— Try it —
What you return should match the data below exactly, with every entry reproduced.

Dataset items:
::::::::

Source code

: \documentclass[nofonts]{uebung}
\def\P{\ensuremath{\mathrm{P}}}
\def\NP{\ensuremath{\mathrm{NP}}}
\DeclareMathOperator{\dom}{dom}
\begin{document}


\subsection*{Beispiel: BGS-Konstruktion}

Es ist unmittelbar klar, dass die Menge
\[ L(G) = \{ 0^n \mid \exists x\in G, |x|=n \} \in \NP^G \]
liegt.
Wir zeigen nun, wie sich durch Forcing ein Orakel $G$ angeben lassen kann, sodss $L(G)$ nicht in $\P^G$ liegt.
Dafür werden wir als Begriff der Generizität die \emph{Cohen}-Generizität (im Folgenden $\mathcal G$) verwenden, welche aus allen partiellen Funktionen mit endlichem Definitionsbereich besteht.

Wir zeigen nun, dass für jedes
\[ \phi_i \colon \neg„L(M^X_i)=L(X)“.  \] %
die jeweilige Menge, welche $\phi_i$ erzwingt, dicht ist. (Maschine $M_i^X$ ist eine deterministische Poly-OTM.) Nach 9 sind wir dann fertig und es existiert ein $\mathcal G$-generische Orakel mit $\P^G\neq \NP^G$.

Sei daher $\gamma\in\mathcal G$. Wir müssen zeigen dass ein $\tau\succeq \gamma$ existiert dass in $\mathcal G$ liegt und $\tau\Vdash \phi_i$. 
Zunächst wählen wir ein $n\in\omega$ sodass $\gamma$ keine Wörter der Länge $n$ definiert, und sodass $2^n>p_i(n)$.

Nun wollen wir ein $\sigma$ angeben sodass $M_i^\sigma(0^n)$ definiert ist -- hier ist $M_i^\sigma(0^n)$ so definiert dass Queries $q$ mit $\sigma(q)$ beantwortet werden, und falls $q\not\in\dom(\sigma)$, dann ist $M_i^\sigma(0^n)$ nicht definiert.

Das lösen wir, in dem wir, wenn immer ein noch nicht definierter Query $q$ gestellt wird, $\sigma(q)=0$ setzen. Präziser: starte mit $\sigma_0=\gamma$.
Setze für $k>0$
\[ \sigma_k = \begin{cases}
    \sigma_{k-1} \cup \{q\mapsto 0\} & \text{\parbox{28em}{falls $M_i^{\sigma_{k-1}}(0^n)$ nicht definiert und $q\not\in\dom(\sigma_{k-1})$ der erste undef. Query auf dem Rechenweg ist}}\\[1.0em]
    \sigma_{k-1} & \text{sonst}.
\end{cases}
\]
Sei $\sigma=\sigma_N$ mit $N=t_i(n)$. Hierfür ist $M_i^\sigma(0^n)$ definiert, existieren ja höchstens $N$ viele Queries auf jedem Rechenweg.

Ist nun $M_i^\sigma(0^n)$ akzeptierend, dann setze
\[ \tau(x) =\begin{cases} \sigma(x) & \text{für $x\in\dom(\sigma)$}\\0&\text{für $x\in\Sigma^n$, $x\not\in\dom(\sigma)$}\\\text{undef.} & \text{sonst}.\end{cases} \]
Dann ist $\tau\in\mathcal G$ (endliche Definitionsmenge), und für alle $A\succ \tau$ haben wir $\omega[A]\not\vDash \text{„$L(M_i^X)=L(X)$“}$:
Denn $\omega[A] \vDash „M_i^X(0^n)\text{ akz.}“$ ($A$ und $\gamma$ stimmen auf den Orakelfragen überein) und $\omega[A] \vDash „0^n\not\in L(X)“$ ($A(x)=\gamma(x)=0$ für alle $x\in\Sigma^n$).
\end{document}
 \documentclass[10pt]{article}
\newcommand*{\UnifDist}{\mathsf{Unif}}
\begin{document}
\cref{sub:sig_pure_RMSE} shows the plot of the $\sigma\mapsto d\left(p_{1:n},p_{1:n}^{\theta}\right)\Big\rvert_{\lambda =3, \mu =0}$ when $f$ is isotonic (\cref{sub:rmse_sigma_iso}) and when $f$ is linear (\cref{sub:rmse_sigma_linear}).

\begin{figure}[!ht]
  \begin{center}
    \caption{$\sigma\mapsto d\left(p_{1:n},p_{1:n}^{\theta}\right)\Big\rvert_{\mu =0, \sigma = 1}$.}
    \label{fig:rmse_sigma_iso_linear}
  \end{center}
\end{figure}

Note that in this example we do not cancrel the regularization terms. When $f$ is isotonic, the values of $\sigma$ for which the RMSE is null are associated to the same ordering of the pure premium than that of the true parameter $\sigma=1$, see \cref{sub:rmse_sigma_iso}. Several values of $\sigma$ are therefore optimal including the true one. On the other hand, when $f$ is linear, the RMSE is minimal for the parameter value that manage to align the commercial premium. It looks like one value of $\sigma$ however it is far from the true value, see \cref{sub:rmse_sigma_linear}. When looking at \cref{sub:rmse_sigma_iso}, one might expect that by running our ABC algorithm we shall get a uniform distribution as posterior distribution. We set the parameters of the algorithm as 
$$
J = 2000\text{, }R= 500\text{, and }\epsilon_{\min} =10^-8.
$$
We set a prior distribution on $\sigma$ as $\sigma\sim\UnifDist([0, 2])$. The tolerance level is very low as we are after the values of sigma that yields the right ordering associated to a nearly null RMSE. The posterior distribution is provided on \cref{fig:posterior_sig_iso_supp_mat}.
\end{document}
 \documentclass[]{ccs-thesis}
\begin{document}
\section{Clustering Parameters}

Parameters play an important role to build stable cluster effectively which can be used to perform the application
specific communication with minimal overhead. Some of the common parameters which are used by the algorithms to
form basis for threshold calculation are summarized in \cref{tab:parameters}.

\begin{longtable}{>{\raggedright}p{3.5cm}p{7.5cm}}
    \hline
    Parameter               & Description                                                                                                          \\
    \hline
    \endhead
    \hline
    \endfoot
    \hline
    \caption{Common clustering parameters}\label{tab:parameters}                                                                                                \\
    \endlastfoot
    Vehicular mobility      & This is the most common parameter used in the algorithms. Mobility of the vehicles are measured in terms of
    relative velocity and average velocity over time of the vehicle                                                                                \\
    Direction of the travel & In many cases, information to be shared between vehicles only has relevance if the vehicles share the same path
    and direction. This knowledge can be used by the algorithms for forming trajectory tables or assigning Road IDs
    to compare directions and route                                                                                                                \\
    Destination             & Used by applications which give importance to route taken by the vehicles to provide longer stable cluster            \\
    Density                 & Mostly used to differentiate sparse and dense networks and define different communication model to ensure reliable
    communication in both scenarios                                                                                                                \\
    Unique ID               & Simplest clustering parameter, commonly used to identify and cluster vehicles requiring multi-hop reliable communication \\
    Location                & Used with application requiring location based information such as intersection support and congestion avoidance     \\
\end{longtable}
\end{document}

::::::::

— Answer for this exercise —
Source code

: \documentclass[nofonts]{uebung}
\def\P{\ensuremath{\mathrm{P}}}
\def\NP{\ensuremath{\mathrm{NP}}}
\DeclareMathOperator{\dom}{dom}
\begin{document}


\subsection*{Beispiel: BGS-Konstruktion}

Es ist unmittelbar klar, dass die Menge
\[ L(G) = \{ 0^n \mid \exists x\in G, |x|=n \} \in \NP^G \]
liegt.
Wir zeigen nun, wie sich durch Forcing ein Orakel $G$ angeben lassen kann, sodss $L(G)$ nicht in $\P^G$ liegt.
Dafür werden wir als Begriff der Generizität die \emph{Cohen}-Generizität (im Folgenden $\mathcal G$) verwenden, welche aus allen partiellen Funktionen mit endlichem Definitionsbereich besteht.

Wir zeigen nun, dass für jedes
\[ \phi_i \colon \neg„L(M^X_i)=L(X)“.  \] %
die jeweilige Menge, welche $\phi_i$ erzwingt, dicht ist. (Maschine $M_i^X$ ist eine deterministische Poly-OTM.) Nach 9 sind wir dann fertig und es existiert ein $\mathcal G$-generische Orakel mit $\P^G\neq \NP^G$.

Sei daher $\gamma\in\mathcal G$. Wir müssen zeigen dass ein $\tau\succeq \gamma$ existiert dass in $\mathcal G$ liegt und $\tau\Vdash \phi_i$. 
Zunächst wählen wir ein $n\in\omega$ sodass $\gamma$ keine Wörter der Länge $n$ definiert, und sodass $2^n>p_i(n)$.

Nun wollen wir ein $\sigma$ angeben sodass $M_i^\sigma(0^n)$ definiert ist -- hier ist $M_i^\sigma(0^n)$ so definiert dass Queries $q$ mit $\sigma(q)$ beantwortet werden, und falls $q\not\in\dom(\sigma)$, dann ist $M_i^\sigma(0^n)$ nicht definiert.

Das lösen wir, in dem wir, wenn immer ein noch nicht definierter Query $q$ gestellt wird, $\sigma(q)=0$ setzen. Präziser: starte mit $\sigma_0=\gamma$.
Setze für $k>0$
\[ \sigma_k = \begin{cases}
    \sigma_{k-1} \cup \{q\mapsto 0\} & \text{\parbox{28em}{falls $M_i^{\sigma_{k-1}}(0^n)$ nicht definiert und $q\not\in\dom(\sigma_{k-1})$ der erste undef. Query auf dem Rechenweg ist}}\\[1.0em]
    \sigma_{k-1} & \text{sonst}.
\end{cases}
\]
Sei $\sigma=\sigma_N$ mit $N=t_i(n)$. Hierfür ist $M_i^\sigma(0^n)$ definiert, existieren ja höchstens $N$ viele Queries auf jedem Rechenweg.

Ist nun $M_i^\sigma(0^n)$ akzeptierend, dann setze
\[ \tau(x) =\begin{cases} \sigma(x) & \text{für $x\in\dom(\sigma)$}\\0&\text{für $x\in\Sigma^n$, $x\not\in\dom(\sigma)$}\\\text{undef.} & \text{sonst}.\end{cases} \]
Dann ist $\tau\in\mathcal G$ (endliche Definitionsmenge), und für alle $A\succ \tau$ haben wir $\omega[A]\not\vDash \text{„$L(M_i^X)=L(X)$“}$:
Denn $\omega[A] \vDash „M_i^X(0^n)\text{ akz.}“$ ($A$ und $\gamma$ stimmen auf den Orakelfragen überein) und $\omega[A] \vDash „0^n\not\in L(X)“$ ($A(x)=\gamma(x)=0$ für alle $x\in\Sigma^n$).
\end{document}
 \documentclass[10pt]{article}
\newcommand*{\UnifDist}{\mathsf{Unif}}
\begin{document}
\cref{sub:sig_pure_RMSE} shows the plot of the $\sigma\mapsto d\left(p_{1:n},p_{1:n}^{\theta}\right)\Big\rvert_{\lambda =3, \mu =0}$ when $f$ is isotonic (\cref{sub:rmse_sigma_iso}) and when $f$ is linear (\cref{sub:rmse_sigma_linear}).

\begin{figure}[!ht]
  \begin{center}
    \caption{$\sigma\mapsto d\left(p_{1:n},p_{1:n}^{\theta}\right)\Big\rvert_{\mu =0, \sigma = 1}$.}
    \label{fig:rmse_sigma_iso_linear}
  \end{center}
\end{figure}

Note that in this example we do not cancrel the regularization terms. When $f$ is isotonic, the values of $\sigma$ for which the RMSE is null are associated to the same ordering of the pure premium than that of the true parameter $\sigma=1$, see \cref{sub:rmse_sigma_iso}. Several values of $\sigma$ are therefore optimal including the true one. On the other hand, when $f$ is linear, the RMSE is minimal for the parameter value that manage to align the commercial premium. It looks like one value of $\sigma$ however it is far from the true value, see \cref{sub:rmse_sigma_linear}. When looking at \cref{sub:rmse_sigma_iso}, one might expect that by running our ABC algorithm we shall get a uniform distribution as posterior distribution. We set the parameters of the algorithm as 
$$
J = 2000\text{, }R= 500\text{, and }\epsilon_{\min} =10^-8.
$$
We set a prior distribution on $\sigma$ as $\sigma\sim\UnifDist([0, 2])$. The tolerance level is very low as we are after the values of sigma that yields the right ordering associated to a nearly null RMSE. The posterior distribution is provided on \cref{fig:posterior_sig_iso_supp_mat}.
\end{document}
 \documentclass[]{ccs-thesis}
\begin{document}
\section{Clustering Parameters}

Parameters play an important role to build stable cluster effectively which can be used to perform the application
specific communication with minimal overhead. Some of the common parameters which are used by the algorithms to
form basis for threshold calculation are summarized in \cref{tab:parameters}.

\begin{longtable}{>{\raggedright}p{3.5cm}p{7.5cm}}
    \hline
    Parameter               & Description                                                                                                          \\
    \hline
    \endhead
    \hline
    \endfoot
    \hline
    \caption{Common clustering parameters}\label{tab:parameters}                                                                                                \\
    \endlastfoot
    Vehicular mobility      & This is the most common parameter used in the algorithms. Mobility of the vehicles are measured in terms of
    relative velocity and average velocity over time of the vehicle                                                                                \\
    Direction of the travel & In many cases, information to be shared between vehicles only has relevance if the vehicles share the same path
    and direction. This knowledge can be used by the algorithms for forming trajectory tables or assigning Road IDs
    to compare directions and route                                                                                                                \\
    Destination             & Used by applications which give importance to route taken by the vehicles to provide longer stable cluster            \\
    Density                 & Mostly used to differentiate sparse and dense networks and define different communication model to ensure reliable
    communication in both scenarios                                                                                                                \\
    Unique ID               & Simplest clustering parameter, commonly used to identify and cluster vehicles requiring multi-hop reliable communication \\
    Location                & Used with application requiring location based information such as intersection support and congestion avoidance     \\
\end{longtable}
\end{document}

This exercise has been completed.